Of course East Palestine now has to wait for the “next” NS incident on the rebuilt line. With all the pile-on sources eager to point out how incompetent/heartless/mercenary/etc. Norfolk Southern and its doxxable management are. If, as I suspect, there is political expediency or CYA involved, this ill-serves the victim communities.
The number for CHEMTREC ((800) 262-8200) is in the orange book, and on every MSDS.
They have at their fingertips virtually all the information responders need when dealing with a hazmat incident. Including the manufacturer, particularly in the case of car loads - which is one reason the car number is also painted on the top of tank cars.
Why should we trust this manufacturer of Vinyl Chloride? IMO it is in their best interest to make these claims. They may be true or not. Only a very independent labatory can study a precise reaction of the VC under labatory conditions. My orange book is not up to date. Is VC only under one plackard or is it divided into sections depending on how each load’s chemistry is in the load.
Presumably they know how to spell it. In as much as the manufacturer is handling it daily in their manufacturing processes - they either know how to handle it or their employees are dying in droves.

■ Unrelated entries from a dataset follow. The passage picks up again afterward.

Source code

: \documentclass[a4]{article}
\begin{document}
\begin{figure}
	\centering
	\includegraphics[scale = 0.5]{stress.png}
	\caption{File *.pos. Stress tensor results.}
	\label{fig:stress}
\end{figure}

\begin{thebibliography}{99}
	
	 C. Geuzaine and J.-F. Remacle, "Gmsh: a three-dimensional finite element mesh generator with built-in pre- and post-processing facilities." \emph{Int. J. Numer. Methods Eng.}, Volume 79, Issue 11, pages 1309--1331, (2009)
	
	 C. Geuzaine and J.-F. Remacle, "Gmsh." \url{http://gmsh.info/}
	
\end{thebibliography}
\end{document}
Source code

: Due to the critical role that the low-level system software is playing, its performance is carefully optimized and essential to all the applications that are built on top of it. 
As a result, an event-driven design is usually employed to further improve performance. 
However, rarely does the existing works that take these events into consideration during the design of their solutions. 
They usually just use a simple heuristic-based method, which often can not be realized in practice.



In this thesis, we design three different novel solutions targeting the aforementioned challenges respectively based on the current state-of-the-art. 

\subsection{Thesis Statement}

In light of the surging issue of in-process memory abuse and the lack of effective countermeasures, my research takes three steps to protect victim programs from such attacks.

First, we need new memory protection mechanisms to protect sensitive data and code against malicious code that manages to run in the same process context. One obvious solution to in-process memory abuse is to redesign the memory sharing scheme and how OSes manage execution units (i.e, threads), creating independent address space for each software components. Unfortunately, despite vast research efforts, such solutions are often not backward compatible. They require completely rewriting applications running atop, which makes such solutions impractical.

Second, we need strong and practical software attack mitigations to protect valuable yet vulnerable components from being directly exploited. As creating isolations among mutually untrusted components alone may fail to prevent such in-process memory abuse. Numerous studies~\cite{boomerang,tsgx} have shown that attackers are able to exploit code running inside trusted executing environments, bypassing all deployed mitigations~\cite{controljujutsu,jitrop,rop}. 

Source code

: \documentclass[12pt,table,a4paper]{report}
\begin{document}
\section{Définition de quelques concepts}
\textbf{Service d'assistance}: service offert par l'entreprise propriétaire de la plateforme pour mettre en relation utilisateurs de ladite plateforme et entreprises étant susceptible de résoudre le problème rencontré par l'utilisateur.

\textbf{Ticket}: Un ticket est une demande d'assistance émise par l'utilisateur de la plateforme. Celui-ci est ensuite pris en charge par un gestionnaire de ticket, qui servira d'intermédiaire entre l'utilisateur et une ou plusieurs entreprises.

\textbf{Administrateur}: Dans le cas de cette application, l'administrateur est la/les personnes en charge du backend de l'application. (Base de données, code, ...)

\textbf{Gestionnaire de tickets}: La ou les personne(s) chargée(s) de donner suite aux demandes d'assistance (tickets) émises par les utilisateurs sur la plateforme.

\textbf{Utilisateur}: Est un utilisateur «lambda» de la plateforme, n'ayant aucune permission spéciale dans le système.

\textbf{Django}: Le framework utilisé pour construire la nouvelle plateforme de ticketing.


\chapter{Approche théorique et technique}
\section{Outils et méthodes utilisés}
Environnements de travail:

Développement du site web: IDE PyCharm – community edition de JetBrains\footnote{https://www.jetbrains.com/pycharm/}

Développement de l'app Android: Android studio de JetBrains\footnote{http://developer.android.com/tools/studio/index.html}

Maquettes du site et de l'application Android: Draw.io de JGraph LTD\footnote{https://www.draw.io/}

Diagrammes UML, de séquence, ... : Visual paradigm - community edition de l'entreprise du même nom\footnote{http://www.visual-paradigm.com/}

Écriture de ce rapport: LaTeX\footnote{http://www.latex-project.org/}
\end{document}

They had hours to assess this situation, including the time between their press release describing the effects of the burn and the actual breach and burn. To claim that this didn’t leave time to pull up the Orange Book and then dial the CHEMTREC number if the Book didn’t give satisfaction is at best ingenuous.
Remember that the official pravda is now that nobody would have advised, authorized, or condoned the ‘controlled burn’. So there had to be a great deal of protracted running in circles, screaming and shouting for hours, leaving enough attention free to threaten NS personnel with arrest, without anyone actually finding the (now supposedly self-evident) references that established hazmat response procedure would have located within minutes… asynchronously with any on-site proceedings requiring foreground attention.
I’m all for giving emergency responders the benefit of a doubt… but the cumulative research and actions taken here only involve excuses, and demonstrably poor ones.